Thank you for the translation of そよかぜ: the font was too stylish for my basic hiragana.
Thank you also for the link to the interview with Seto: I'm in the process of getting parts of his autobio translated from Thai into English and it may help in clarifying some murky points. He wrote it in Japanese and I believe a limited edition was published in Bangkok in 2002: I don't have the publication data for this. The two volumes were then translated into Thai and published, one by one, in 2005 and 2006 in Bangkok, and those are what I'm working with.
This multi-lingual sequence is somewhat similar to my brief interface with Seto last November in northern Thailand. He was returning from a tour of WW II sites in western Mae Hong Son and wanted to research a report that IJA troops retreating from Burma had been massacred in Muang Noi (N19°30.7 E98°30.8), a mountain village north of Pai.
The effort culminated in a scene in a small humble three-sided shelter serving as a store/restaurant in very rural Muang Noi where Seto interviewed a local Thai. Seto, fluent in Thai and Japanese, but not English, conducted the interview. He provided a running translation into Japanese for his friend and host for the tour, David Boggett, who is fluent in English and Japanese. Boggett then translated that into English for mono-lingual me. So Thai to Japanese to English. I had to recall the parlor game, "telephone message", in which a message is whispered around a table with the last person usually receiving a message vastly different from the original message. Seto's conclusion from the interview was not distorted, however: he was confident that the massacre could not have occurred.
FYI, Seto is mentally sharp, but he is encumbered by poor eyesight which forces him to move slowly and hesitantly for fear of having a fall.

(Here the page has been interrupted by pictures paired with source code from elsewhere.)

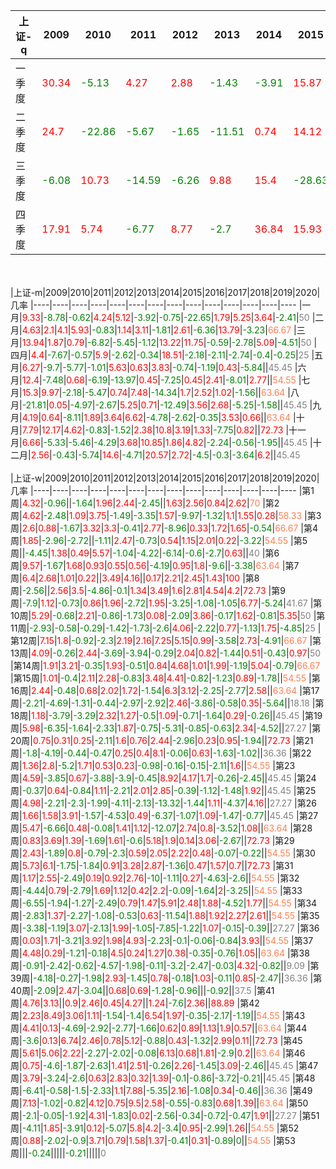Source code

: |上证-q|2009|2010|2011|2012|2013|2014|2015|2016|2017|2018|2019|2020|几率
|----|----|----|----|----|----|----|----|----|----|----|----|----|----
|一季度|<font color=red >30.34</font>|<font color=green >-5.13</font>|<font color=red >4.27</font>|<font color=red >2.88</font>|<font color=green >-1.43</font>|<font color=green >-3.91</font>|<font color=red >15.87</font>|<font color=green >-15.12</font>|<font color=red >3.83</font>|<font color=green >-4.18</font>|<font color=red >23.93</font>|<font color=green >-9.83</font>|<font color=grey >50</font>
|二季度|<font color=red >24.7</font>|<font color=green >-22.86</font>|<font color=green >-5.67</font>|<font color=green >-1.65</font>|<font color=green >-11.51</font>|<font color=red >0.74</font>|<font color=red >14.12</font>|<font color=green >-2.47</font>|<font color=green >-0.93</font>|<font color=green >-10.14</font>|<font color=green >-3.62</font>|<font color=red >0.3</font>|<font color=grey >33.33</font>
|三季度|<font color=green >-6.08</font>|<font color=red >10.73</font>|<font color=green >-14.59</font>|<font color=green >-6.26</font>|<font color=red >9.88</font>|<font color=red >15.4</font>|<font color=green >-28.63</font>|<font color=red >2.56</font>|<font color=red >4.9</font>|<font color=green >-0.92</font>|<font color=green >-2.47</font>||<font color=grey >45.45</font>
|四季度|<font color=red >17.91</font>|<font color=red >5.74</font>|<font color=green >-6.77</font>|<font color=red >8.77</font>|<font color=green >-2.7</font>|<font color=red >36.84</font>|<font color=red >15.93</font>|<font color=red >3.29</font>|<font color=green >-1.25</font>|<font color=green >-11.61</font>|<font color=red >4.99</font>||<font color=#FF7F50 >63.64</font>
<br><br>
|上证-m|2009|2010|2011|2012|2013|2014|2015|2016|2017|2018|2019|2020|几率
|----|----|----|----|----|----|----|----|----|----|----|----|----|----
|一月|<font color=red >9.33</font>|<font color=green >-8.78</font>|<font color=green >-0.62</font>|<font color=red >4.24</font>|<font color=red >5.12</font>|<font color=green >-3.92</font>|<font color=green >-0.75</font>|<font color=green >-22.65</font>|<font color=red >1.79</font>|<font color=red >5.25</font>|<font color=red >3.64</font>|<font color=green >-2.41</font>|<font color=grey >50</font>
|二月|<font color=red >4.63</font>|<font color=red >2.1</font>|<font color=red >4.1</font>|<font color=red >5.93</font>|<font color=green >-0.83</font>|<font color=red >1.14</font>|<font color=red >3.11</font>|<font color=green >-1.81</font>|<font color=red >2.61</font>|<font color=green >-6.36</font>|<font color=red >13.79</font>|<font color=green >-3.23</font>|<font color=#FF7F50 >66.67</font>
|三月|<font color=red >13.94</font>|<font color=red >1.87</font>|<font color=red >0.79</font>|<font color=green >-6.82</font>|<font color=green >-5.45</font>|<font color=green >-1.12</font>|<font color=red >13.22</font>|<font color=red >11.75</font>|<font color=green >-0.59</font>|<font color=green >-2.78</font>|<font color=red >5.09</font>|<font color=green >-4.51</font>|<font color=grey >50</font>
|四月|<font color=red >4.4</font>|<font color=green >-7.67</font>|<font color=green >-0.57</font>|<font color=red >5.9</font>|<font color=green >-2.62</font>|<font color=green >-0.34</font>|<font color=red >18.51</font>|<font color=green >-2.18</font>|<font color=green >-2.11</font>|<font color=green >-2.74</font>|<font color=green >-0.4</font>|<font color=green >-0.25</font>|<font color=grey >25</font>
|五月|<font color=red >6.27</font>|<font color=green >-9.7</font>|<font color=green >-5.77</font>|<font color=green >-1.01</font>|<font color=red >5.63</font>|<font color=red >0.63</font>|<font color=red >3.83</font>|<font color=green >-0.74</font>|<font color=green >-1.19</font>|<font color=red >0.43</font>|<font color=green >-5.84</font>||<font color=grey >45.45</font>
|六月|<font color=red >12.4</font>|<font color=green >-7.48</font>|<font color=red >0.68</font>|<font color=green >-6.19</font>|<font color=green >-13.97</font>|<font color=red >0.45</font>|<font color=green >-7.25</font>|<font color=red >0.45</font>|<font color=red >2.41</font>|<font color=green >-8.01</font>|<font color=red >2.77</font>||<font color=#FF7F50 >54.55</font>
|七月|<font color=red >15.3</font>|<font color=red >9.97</font>|<font color=green >-2.18</font>|<font color=green >-5.47</font>|<font color=red >0.74</font>|<font color=red >7.48</font>|<font color=green >-14.34</font>|<font color=red >1.7</font>|<font color=red >2.52</font>|<font color=red >1.02</font>|<font color=green >-1.56</font>||<font color=#FF7F50 >63.64</font>
|八月|<font color=green >-21.81</font>|<font color=red >0.05</font>|<font color=green >-4.97</font>|<font color=green >-2.67</font>|<font color=red >5.25</font>|<font color=red >0.71</font>|<font color=green >-12.49</font>|<font color=red >3.56</font>|<font color=red >2.68</font>|<font color=green >-5.25</font>|<font color=green >-1.58</font>||<font color=grey >45.45</font>
|九月|<font color=red >4.19</font>|<font color=red >0.64</font>|<font color=green >-8.11</font>|<font color=red >1.89</font>|<font color=red >3.64</font>|<font color=red >6.62</font>|<font color=green >-4.78</font>|<font color=green >-2.62</font>|<font color=green >-0.35</font>|<font color=red >3.53</font>|<font color=red >0.66</font>||<font color=#FF7F50 >63.64</font>
|十月|<font color=red >7.79</font>|<font color=red >12.17</font>|<font color=red >4.62</font>|<font color=green >-0.83</font>|<font color=green >-1.52</font>|<font color=red >2.38</font>|<font color=red >10.8</font>|<font color=red >3.19</font>|<font color=red >1.33</font>|<font color=green >-7.75</font>|<font color=red >0.82</font>||<font color=red >72.73</font>
|十一月|<font color=red >6.66</font>|<font color=green >-5.33</font>|<font color=green >-5.46</font>|<font color=green >-4.29</font>|<font color=red >3.68</font>|<font color=red >10.85</font>|<font color=red >1.86</font>|<font color=red >4.82</font>|<font color=green >-2.24</font>|<font color=green >-0.56</font>|<font color=green >-1.95</font>||<font color=grey >45.45</font>
|十二月|<font color=red >2.56</font>|<font color=green >-0.43</font>|<font color=green >-5.74</font>|<font color=red >14.6</font>|<font color=green >-4.71</font>|<font color=red >20.57</font>|<font color=red >2.72</font>|<font color=green >-4.5</font>|<font color=green >-0.3</font>|<font color=green >-3.64</font>|<font color=red >6.2</font>||<font color=grey >45.45</font>
<br><br>
|上证-w|2009|2010|2011|2012|2013|2014|2015|2016|2017|2018|2019|2020|几率
|----|----|----|----|----|----|----|----|----|----|----|----|----|----
|第1周|<font color=red >4.32</font>|<font color=green >-0.96</font>||<font color=green >-1.64</font>|<font color=red >1.96</font>|<font color=red >2.44</font>|<font color=green >-2.45</font>||<font color=red >1.63</font>|<font color=red >2.56</font>|<font color=red >0.84</font>|<font color=red >2.62</font>|<font color=#FF7F50 >70</font>
|第2周|<font color=red >4.62</font>|<font color=green >-2.48</font>|<font color=red >1.09</font>|<font color=red >3.75</font>|<font color=green >-1.49</font>|<font color=green >-3.35</font>|<font color=red >1.57</font>|<font color=green >-9.97</font>|<font color=green >-1.32</font>|<font color=red >1.1</font>|<font color=red >1.55</font>|<font color=red >0.28</font>|<font color=#FF7F50 >58.33</font>
|第3周|<font color=red >2.6</font>|<font color=red >0.88</font>|<font color=green >-1.67</font>|<font color=red >3.32</font>|<font color=red >3.3</font>|<font color=green >-0.41</font>|<font color=red >2.77</font>|<font color=green >-8.96</font>|<font color=red >0.33</font>|<font color=red >1.72</font>|<font color=red >1.65</font>|<font color=green >-0.54</font>|<font color=#FF7F50 >66.67</font>
|第4周|<font color=red >1.85</font>|<font color=green >-2.96</font>|<font color=green >-2.72</font>||<font color=green >-1.11</font>|<font color=red >2.47</font>|<font color=green >-0.73</font>|<font color=red >0.54</font>|<font color=red >1.15</font>|<font color=red >2.01</font>|<font color=red >0.22</font>|<font color=green >-3.22</font>|<font color=#FF7F50 >54.55</font>
|第5周||<font color=green >-4.45</font>|<font color=red >1.38</font>|<font color=red >0.49</font>|<font color=red >5.57</font>|<font color=green >-1.04</font>|<font color=green >-4.22</font>|<font color=green >-6.14</font>|<font color=green >-0.6</font>|<font color=green >-2.7</font>|<font color=red >0.63</font>||<font color=grey >40</font>
|第6周|<font color=red >9.57</font>|<font color=green >-1.67</font>|<font color=red >1.68</font>|<font color=red >0.93</font>|<font color=red >0.55</font>|<font color=red >0.56</font>|<font color=green >-4.19</font>|<font color=red >0.95</font>|<font color=red >1.8</font>|<font color=green >-9.6</font>||<font color=green >-3.38</font>|<font color=#FF7F50 >63.64</font>
|第7周|<font color=red >6.4</font>|<font color=red >2.68</font>|<font color=red >1.01</font>|<font color=red >0.22</font>||<font color=red >3.49</font>|<font color=red >4.16</font>||<font color=red >0.17</font>|<font color=red >2.21</font>|<font color=red >2.45</font>|<font color=red >1.43</font>|<font color=red >100</font>
|第8周|<font color=green >-2.56</font>||<font color=red >2.56</font>|<font color=red >3.5</font>|<font color=green >-4.86</font>|<font color=green >-0.1</font>|<font color=red >1.34</font>|<font color=red >3.49</font>|<font color=red >1.6</font>|<font color=red >2.81</font>|<font color=red >4.54</font>|<font color=red >4.2</font>|<font color=red >72.73</font>
|第9周|<font color=green >-7.9</font>|<font color=red >1.12</font>|<font color=green >-0.73</font>|<font color=red >0.86</font>|<font color=red >1.96</font>|<font color=green >-2.72</font>|<font color=red >1.95</font>|<font color=green >-3.25</font>|<font color=green >-1.08</font>|<font color=green >-1.05</font>|<font color=red >6.77</font>|<font color=green >-5.24</font>|<font color=grey >41.67</font>
|第10周|<font color=red >5.29</font>|<font color=green >-0.68</font>|<font color=red >2.21</font>|<font color=green >-0.86</font>|<font color=green >-1.73</font>|<font color=red >0.08</font>|<font color=green >-2.09</font>|<font color=red >3.86</font>|<font color=green >-0.17</font>|<font color=red >1.62</font>|<font color=green >-0.81</font>|<font color=red >5.35</font>|<font color=grey >50</font>
|第11周|<font color=green >-2.93</font>|<font color=green >-0.58</font>|<font color=green >-0.29</font>|<font color=green >-1.42</font>|<font color=green >-1.73</font>|<font color=green >-2.6</font>|<font color=red >4.06</font>|<font color=green >-2.22</font>|<font color=red >0.77</font>|<font color=green >-1.13</font>|<font color=red >1.75</font>|<font color=green >-4.85</font>|<font color=grey >25</font>
|第12周|<font color=red >7.15</font>|<font color=red >1.8</font>|<font color=green >-0.92</font>|<font color=green >-2.3</font>|<font color=red >2.19</font>|<font color=red >2.16</font>|<font color=red >7.25</font>|<font color=red >5.15</font>|<font color=red >0.99</font>|<font color=green >-3.58</font>|<font color=red >2.73</font>|<font color=green >-4.91</font>|<font color=#FF7F50 >66.67</font>
|第13周|<font color=red >4.09</font>|<font color=green >-0.26</font>|<font color=red >2.44</font>|<font color=green >-3.69</font>|<font color=green >-3.94</font>|<font color=green >-0.29</font>|<font color=red >2.04</font>|<font color=red >0.82</font>|<font color=green >-1.44</font>|<font color=red >0.51</font>|<font color=green >-0.43</font>|<font color=red >0.97</font>|<font color=grey >50</font>
|第14周|<font color=red >1.91</font>|<font color=red >3.21</font>|<font color=green >-0.35</font>|<font color=red >1.93</font>|<font color=green >-0.51</font>|<font color=red >0.84</font>|<font color=red >4.68</font>|<font color=red >1.01</font>|<font color=red >1.99</font>|<font color=green >-1.19</font>|<font color=red >5.04</font>|<font color=green >-0.79</font>|<font color=#FF7F50 >66.67</font>
|第15周|<font color=red >1.01</font>|<font color=green >-0.4</font>|<font color=red >2.11</font>|<font color=red >2.28</font>|<font color=green >-0.83</font>|<font color=red >3.48</font>|<font color=red >4.41</font>|<font color=green >-0.82</font>|<font color=green >-1.23</font>|<font color=red >0.89</font>|<font color=green >-1.78</font>||<font color=#FF7F50 >54.55</font>
|第16周|<font color=red >2.44</font>|<font color=green >-0.48</font>|<font color=red >0.68</font>|<font color=red >2.02</font>|<font color=red >1.72</font>|<font color=green >-1.54</font>|<font color=red >6.3</font>|<font color=red >3.12</font>|<font color=green >-2.25</font>|<font color=green >-2.77</font>|<font color=red >2.58</font>||<font color=#FF7F50 >63.64</font>
|第17周|<font color=green >-2.21</font>|<font color=green >-4.69</font>|<font color=green >-1.31</font>|<font color=green >-0.44</font>|<font color=green >-2.97</font>|<font color=green >-2.92</font>|<font color=red >2.46</font>|<font color=green >-3.86</font>|<font color=green >-0.58</font>|<font color=red >0.35</font>|<font color=green >-5.64</font>||<font color=grey >18.18</font>
|第18周|<font color=red >1.18</font>|<font color=green >-3.79</font>|<font color=green >-3.29</font>|<font color=red >2.32</font>|<font color=red >1.27</font>|<font color=green >-0.5</font>|<font color=red >1.09</font>|<font color=green >-0.71</font>|<font color=green >-1.64</font>|<font color=red >0.29</font>|<font color=green >-0.26</font>||<font color=grey >45.45</font>
|第19周|<font color=red >5.98</font>|<font color=green >-6.35</font>|<font color=green >-1.64</font>|<font color=green >-2.33</font>|<font color=red >1.87</font>|<font color=green >-0.75</font>|<font color=green >-5.31</font>|<font color=green >-0.85</font>|<font color=green >-0.63</font>|<font color=red >2.34</font>|<font color=green >-4.52</font>||<font color=grey >27.27</font>
|第20周|<font color=red >0.75</font>|<font color=red >0.31</font>|<font color=red >0.25</font>|<font color=green >-2.11</font>|<font color=red >1.6</font>|<font color=red >0.76</font>|<font color=red >2.44</font>|<font color=green >-2.96</font>|<font color=red >0.23</font>|<font color=red >0.95</font>|<font color=green >-1.94</font>||<font color=red >72.73</font>
|第21周|<font color=green >-1.8</font>|<font color=green >-4.19</font>|<font color=green >-0.44</font>|<font color=green >-0.47</font>|<font color=red >0.25</font>|<font color=red >0.4</font>|<font color=red >8.1</font>|<font color=green >-0.06</font>|<font color=red >0.63</font>|<font color=green >-1.63</font>|<font color=green >-1.02</font>||<font color=grey >36.36</font>
|第22周|<font color=red >1.36</font>|<font color=red >2.8</font>|<font color=green >-5.2</font>|<font color=red >1.71</font>|<font color=red >0.53</font>|<font color=red >0.23</font>|<font color=green >-0.98</font>|<font color=green >-0.16</font>|<font color=green >-0.15</font>|<font color=green >-2.11</font>|<font color=red >1.6</font>||<font color=#FF7F50 >54.55</font>
|第23周|<font color=red >4.59</font>|<font color=green >-3.85</font>|<font color=red >0.67</font>|<font color=green >-3.88</font>|<font color=green >-3.9</font>|<font color=green >-0.45</font>|<font color=red >8.92</font>|<font color=red >4.17</font>|<font color=red >1.7</font>|<font color=green >-0.26</font>|<font color=green >-2.45</font>||<font color=grey >45.45</font>
|第24周|<font color=green >-0.37</font>|<font color=red >0.64</font>|<font color=green >-0.84</font>|<font color=red >1.11</font>|<font color=green >-2.21</font>|<font color=red >2.01</font>|<font color=red >2.85</font>|<font color=green >-0.39</font>|<font color=green >-1.12</font>|<font color=green >-1.48</font>|<font color=red >1.92</font>||<font color=grey >45.45</font>
|第25周|<font color=red >4.98</font>|<font color=green >-2.21</font>|<font color=green >-2.3</font>|<font color=green >-1.99</font>|<font color=green >-4.11</font>|<font color=green >-2.13</font>|<font color=green >-13.32</font>|<font color=green >-1.44</font>|<font color=red >1.11</font>|<font color=green >-4.37</font>|<font color=red >4.16</font>||<font color=grey >27.27</font>
|第26周|<font color=red >1.66</font>|<font color=red >1.58</font>|<font color=red >3.91</font>|<font color=green >-1.57</font>|<font color=green >-4.53</font>|<font color=red >0.49</font>|<font color=green >-6.37</font>|<font color=green >-1.07</font>|<font color=red >1.09</font>|<font color=green >-1.47</font>|<font color=green >-0.77</font>||<font color=grey >45.45</font>
|第27周|<font color=red >5.47</font>|<font color=green >-6.66</font>|<font color=red >0.48</font>|<font color=green >-0.08</font>|<font color=red >1.41</font>|<font color=red >1.12</font>|<font color=green >-12.07</font>|<font color=red >2.74</font>|<font color=red >0.8</font>|<font color=green >-3.52</font>|<font color=red >1.08</font>||<font color=#FF7F50 >63.64</font>
|第28周|<font color=red >0.83</font>|<font color=red >3.69</font>|<font color=red >1.39</font>|<font color=green >-1.69</font>|<font color=red >1.61</font>|<font color=green >-0.6</font>|<font color=red >5.18</font>|<font color=red >1.9</font>|<font color=red >0.14</font>|<font color=red >3.06</font>|<font color=green >-2.67</font>||<font color=red >72.73</font>
|第29周|<font color=red >2.43</font>|<font color=green >-1.89</font>|<font color=red >0.8</font>|<font color=green >-0.79</font>|<font color=green >-2.3</font>|<font color=red >0.59</font>|<font color=red >2.05</font>|<font color=red >2.22</font>|<font color=red >0.48</font>|<font color=green >-0.07</font>|<font color=green >-0.22</font>||<font color=#FF7F50 >54.55</font>
|第30周|<font color=red >5.73</font>|<font color=red >6.1</font>|<font color=green >-1.75</font>|<font color=green >-1.84</font>|<font color=red >0.91</font>|<font color=red >3.28</font>|<font color=red >2.87</font>|<font color=green >-1.36</font>|<font color=red >0.47</font>|<font color=red >1.57</font>|<font color=red >0.7</font>||<font color=red >72.73</font>
|第31周|<font color=red >1.17</font>|<font color=red >2.55</font>|<font color=green >-2.49</font>|<font color=red >0.19</font>|<font color=red >0.92</font>|<font color=red >2.76</font>|<font color=green >-10</font>|<font color=green >-1.11</font>|<font color=red >0.27</font>|<font color=green >-4.63</font>|<font color=green >-2.6</font>||<font color=#FF7F50 >54.55</font>
|第32周|<font color=green >-4.44</font>|<font color=red >0.79</font>|<font color=green >-2.79</font>|<font color=red >1.69</font>|<font color=red >1.12</font>|<font color=red >0.42</font>|<font color=red >2.2</font>|<font color=green >-0.09</font>|<font color=green >-1.64</font>|<font color=red >2</font>|<font color=green >-3.25</font>||<font color=#FF7F50 >54.55</font>
|第33周|<font color=green >-6.55</font>|<font color=green >-1.94</font>|<font color=green >-1.27</font>|<font color=green >-2.49</font>|<font color=red >0.79</font>|<font color=red >1.47</font>|<font color=red >5.91</font>|<font color=red >2.48</font>|<font color=red >1.88</font>|<font color=green >-4.52</font>|<font color=red >1.77</font>||<font color=#FF7F50 >54.55</font>
|第34周|<font color=green >-2.83</font>|<font color=red >1.37</font>|<font color=green >-2.27</font>|<font color=green >-1.08</font>|<font color=green >-0.53</font>|<font color=red >0.63</font>|<font color=green >-11.54</font>|<font color=red >1.88</font>|<font color=red >1.92</font>|<font color=red >2.27</font>|<font color=red >2.61</font>||<font color=#FF7F50 >54.55</font>
|第35周|<font color=green >-3.38</font>|<font color=green >-1.19</font>|<font color=red >3.07</font>|<font color=green >-2.13</font>|<font color=red >1.99</font>|<font color=green >-1.05</font>|<font color=green >-7.85</font>|<font color=green >-1.22</font>|<font color=red >1.07</font>|<font color=green >-0.15</font>|<font color=green >-0.39</font>||<font color=grey >27.27</font>
|第36周|<font color=red >0.03</font>|<font color=red >1.71</font>|<font color=green >-3.21</font>|<font color=red >3.92</font>|<font color=red >1.98</font>|<font color=red >4.93</font>|<font color=green >-2.23</font>|<font color=green >-0.1</font>|<font color=green >-0.06</font>|<font color=green >-0.84</font>|<font color=red >3.93</font>||<font color=#FF7F50 >54.55</font>
|第37周|<font color=red >4.48</font>|<font color=red >0.29</font>|<font color=green >-1.21</font>|<font color=green >-0.18</font>|<font color=red >4.5</font>|<font color=red >0.24</font>|<font color=red >1.27</font>|<font color=red >0.38</font>|<font color=green >-0.35</font>|<font color=green >-0.76</font>|<font color=red >1.05</font>||<font color=#FF7F50 >63.64</font>
|第38周|<font color=green >-0.91</font>|<font color=green >-2.42</font>|<font color=green >-0.62</font>|<font color=green >-4.57</font>|<font color=green >-1.98</font>|<font color=green >-0.11</font>|<font color=green >-3.2</font>|<font color=green >-2.47</font>|<font color=green >-0.03</font>|<font color=red >4.32</font>|<font color=green >-0.82</font>||<font color=grey >9.09</font>
|第39周|<font color=green >-4.18</font>|<font color=green >-0.27</font>|<font color=green >-1.98</font>|<font color=red >2.93</font>|<font color=green >-1.45</font>|<font color=red >0.78</font>|<font color=green >-0.18</font>|<font color=red >1.03</font>|<font color=green >-0.11</font>|<font color=red >0.85</font>|<font color=green >-2.47</font>||<font color=grey >36.36</font>
|第40周|<font color=green >-2.09</font>|<font color=red >2.47</font>|<font color=green >-3.04</font>||<font color=red >0.68</font>|<font color=red >0.69</font>|<font color=green >-1.28</font>|<font color=green >-0.96</font>|||<font color=green >-0.92</font>||<font color=grey >37.5</font>
|第41周|<font color=red >4.76</font>|<font color=red >3.13</font>||<font color=red >0.9</font>|<font color=red >2.46</font>|<font color=red >0.45</font>|<font color=red >4.27</font>||<font color=red >1.24</font>|<font color=green >-7.6</font>|<font color=red >2.36</font>||<font color=red >88.89</font>
|第42周|<font color=red >2.23</font>|<font color=red >8.49</font>|<font color=red >3.06</font>|<font color=red >1.11</font>|<font color=green >-1.54</font>|<font color=green >-1.4</font>|<font color=red >6.54</font>|<font color=red >1.97</font>|<font color=green >-0.35</font>|<font color=green >-2.17</font>|<font color=green >-1.19</font>||<font color=#FF7F50 >54.55</font>
|第43周|<font color=red >4.41</font>|<font color=red >0.13</font>|<font color=green >-4.69</font>|<font color=green >-2.92</font>|<font color=green >-2.77</font>|<font color=green >-1.66</font>|<font color=red >0.62</font>|<font color=red >0.89</font>|<font color=red >1.13</font>|<font color=red >1.9</font>|<font color=red >0.57</font>||<font color=#FF7F50 >63.64</font>
|第44周|<font color=green >-3.6</font>|<font color=red >0.13</font>|<font color=red >6.74</font>|<font color=red >2.46</font>|<font color=red >0.78</font>|<font color=red >5.12</font>|<font color=green >-0.88</font>|<font color=red >0.43</font>|<font color=green >-1.32</font>|<font color=red >2.99</font>|<font color=red >0.11</font>||<font color=red >72.73</font>
|第45周|<font color=red >5.61</font>|<font color=red >5.06</font>|<font color=red >2.22</font>|<font color=green >-2.27</font>|<font color=green >-2.02</font>|<font color=green >-0.08</font>|<font color=red >6.13</font>|<font color=red >0.68</font>|<font color=red >1.81</font>|<font color=green >-2.9</font>|<font color=red >0.2</font>||<font color=#FF7F50 >63.64</font>
|第46周|<font color=red >0.75</font>|<font color=green >-4.6</font>|<font color=green >-1.87</font>|<font color=green >-2.63</font>|<font color=red >1.41</font>|<font color=red >2.51</font>|<font color=green >-0.26</font>|<font color=red >2.26</font>|<font color=green >-1.45</font>|<font color=red >3.09</font>|<font color=green >-2.46</font>||<font color=grey >45.45</font>
|第47周|<font color=red >3.79</font>|<font color=green >-3.24</font>|<font color=green >-2.6</font>|<font color=red >0.63</font>|<font color=red >2.83</font>|<font color=red >0.32</font>|<font color=red >1.39</font>|<font color=green >-0.1</font>|<font color=green >-0.86</font>|<font color=green >-3.72</font>|<font color=green >-0.21</font>||<font color=grey >45.45</font>
|第48周|<font color=green >-6.41</font>|<font color=green >-0.58</font>|<font color=green >-1.5</font>|<font color=green >-2.33</font>|<font color=red >1.1</font>|<font color=red >7.88</font>|<font color=green >-5.35</font>|<font color=red >2.16</font>|<font color=green >-1.08</font>|<font color=red >0.34</font>|<font color=green >-0.46</font>||<font color=grey >36.36</font>
|第49周|<font color=red >7.13</font>|<font color=green >-1.02</font>|<font color=green >-0.82</font>|<font color=red >4.12</font>|<font color=red >0.75</font>|<font color=red >9.5</font>|<font color=red >2.58</font>|<font color=green >-0.55</font>|<font color=green >-0.83</font>|<font color=red >0.68</font>|<font color=red >1.39</font>||<font color=#FF7F50 >63.64</font>
|第50周|<font color=green >-2.1</font>|<font color=green >-0.05</font>|<font color=green >-1.92</font>|<font color=red >4.31</font>|<font color=green >-1.83</font>|<font color=red >0.02</font>|<font color=green >-2.56</font>|<font color=green >-0.34</font>|<font color=green >-0.72</font>|<font color=green >-0.47</font>|<font color=red >1.91</font>||<font color=grey >27.27</font>
|第51周|<font color=green >-4.11</font>|<font color=red >1.85</font>|<font color=green >-3.91</font>|<font color=red >0.12</font>|<font color=green >-5.07</font>|<font color=red >5.8</font>|<font color=red >4.2</font>|<font color=green >-3.4</font>|<font color=red >0.95</font>|<font color=green >-2.99</font>|<font color=red >1.26</font>||<font color=#FF7F50 >54.55</font>
|第52周|<font color=red >0.88</font>|<font color=green >-2.02</font>|<font color=green >-0.9</font>|<font color=red >3.71</font>|<font color=red >0.79</font>|<font color=red >1.58</font>|<font color=red >1.37</font>|<font color=green >-0.41</font>|<font color=red >0.31</font>|<font color=green >-0.89</font>|<font color=green >0</font>||<font color=#FF7F50 >54.55</font>
|第53周|||<font color=green >-0.24</font>|||||<font color=green >-0.21</font>|||||<font color=grey >0</font>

Fascinating fellow:
His longevity --- he's now in his late 80s --- may be attributable to spells of a very limited diet in his youth: his autobio recounts being continually hungry, not as a result of limited food supplies during the war, but rather because of a not particularly supportive step-mother.
The problem with eyesight can probably be traced to his having been hit in an eye by a bullet which lodged in his eye socket: apparently the bullet originated from a shooter who fired at least two shots: the first missed (he heard it whiz by), but the second caught him in an eye. Either the shooter was sufficiently distant that the bullet was nearly spent when it hit Seto, or the cartridge was defective. Otherwise, the bullet would have gone into his brain and probably killed him. The eyeball was not seriously damaged and he himself eventually removed the bullet after doctors shied away from the task. This occurred long after the WWII, in 1971, on a mountain hike in Surat Thani in southern Thailand. He may have been a victim, intended or otherwise, of the separatist insurgency in the south which had begun in 1948.